▸ Aim of the task:
Repeat every record below exactly, but leave out any pictures.
====== Extracted records
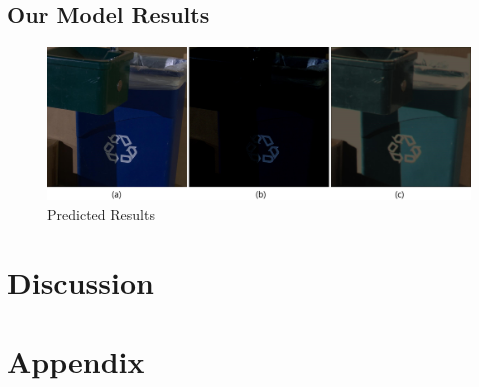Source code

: \documentclass{article}
\begin{document}
\subsection{Our Model Results}

\begin{figure}[ht]
  \centering
  \includegraphics[scale=0.1]{trashcan_original_simmulated_and_our_result}
  \caption{ Predicted Results}
  \label{fig:train}
\end{figure}


\section{Discussion}


\section{Appendix}



\end{document}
============
▸ Solution to the problem:
Source code

: \documentclass{article}
\begin{document}
\subsection{Our Model Results}

\begin{figure}[ht]
  \centering
  \includegraphics[scale=0.1]{trashcan_original_simmulated_and_our_result}
  \caption{ Predicted Results}
  \label{fig:train}
\end{figure}


\section{Discussion}


\section{Appendix}



\end{document}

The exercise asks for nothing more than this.